** Opening RAW DATA block **

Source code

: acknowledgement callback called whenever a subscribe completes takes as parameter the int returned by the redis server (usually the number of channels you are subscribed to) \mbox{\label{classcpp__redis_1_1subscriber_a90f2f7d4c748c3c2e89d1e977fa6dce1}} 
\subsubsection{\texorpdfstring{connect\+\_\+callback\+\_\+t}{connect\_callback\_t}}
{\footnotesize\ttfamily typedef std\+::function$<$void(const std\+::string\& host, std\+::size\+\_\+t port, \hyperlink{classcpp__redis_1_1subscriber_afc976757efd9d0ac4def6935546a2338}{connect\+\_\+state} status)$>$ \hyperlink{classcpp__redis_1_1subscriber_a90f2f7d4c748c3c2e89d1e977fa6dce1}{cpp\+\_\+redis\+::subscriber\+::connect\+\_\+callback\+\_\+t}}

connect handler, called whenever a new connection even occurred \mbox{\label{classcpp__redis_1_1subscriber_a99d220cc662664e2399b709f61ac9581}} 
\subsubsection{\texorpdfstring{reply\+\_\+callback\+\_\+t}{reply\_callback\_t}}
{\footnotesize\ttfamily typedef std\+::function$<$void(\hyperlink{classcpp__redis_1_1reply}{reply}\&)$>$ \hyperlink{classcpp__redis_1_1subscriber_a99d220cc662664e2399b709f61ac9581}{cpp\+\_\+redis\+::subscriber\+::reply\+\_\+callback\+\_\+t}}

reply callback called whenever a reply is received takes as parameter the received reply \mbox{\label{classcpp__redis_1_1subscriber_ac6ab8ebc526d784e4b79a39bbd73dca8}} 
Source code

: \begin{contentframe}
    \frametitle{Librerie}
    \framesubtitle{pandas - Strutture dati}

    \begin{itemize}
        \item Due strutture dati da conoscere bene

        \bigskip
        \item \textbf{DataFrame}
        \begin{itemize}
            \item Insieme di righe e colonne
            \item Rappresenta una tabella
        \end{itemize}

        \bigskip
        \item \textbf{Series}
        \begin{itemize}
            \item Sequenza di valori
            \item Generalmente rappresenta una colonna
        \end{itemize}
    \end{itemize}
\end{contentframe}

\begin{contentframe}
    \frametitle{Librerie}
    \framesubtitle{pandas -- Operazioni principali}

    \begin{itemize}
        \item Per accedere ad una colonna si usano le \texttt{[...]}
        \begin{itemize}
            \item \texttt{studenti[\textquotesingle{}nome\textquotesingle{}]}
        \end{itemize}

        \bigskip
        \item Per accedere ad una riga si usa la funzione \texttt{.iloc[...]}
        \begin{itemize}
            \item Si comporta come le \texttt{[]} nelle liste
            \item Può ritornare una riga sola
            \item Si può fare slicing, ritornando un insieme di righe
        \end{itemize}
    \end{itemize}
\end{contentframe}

** Closing RAW DATA block **

**REQUIRED ACTION:** Please show, exactly as written, every line above that contains the word "ttfamily".

**SOLUTION TO THIS PROBLEM:**
{\footnotesize\ttfamily typedef std\+::function$<$void(const std\+::string\& host, std\+::size\+\_\+t port, \hyperlink{classcpp__redis_1_1subscriber_afc976757efd9d0ac4def6935546a2338}{connect\+\_\+state} status)$>$ \hyperlink{classcpp__redis_1_1subscriber_a90f2f7d4c748c3c2e89d1e977fa6dce1}{cpp\+\_\+redis\+::subscriber\+::connect\+\_\+callback\+\_\+t}}
{\footnotesize\ttfamily typedef std\+::function$<$void(\hyperlink{classcpp__redis_1_1reply}{reply}\&)$>$ \hyperlink{classcpp__redis_1_1subscriber_a99d220cc662664e2399b709f61ac9581}{cpp\+\_\+redis\+::subscriber\+::reply\+\_\+callback\+\_\+t}}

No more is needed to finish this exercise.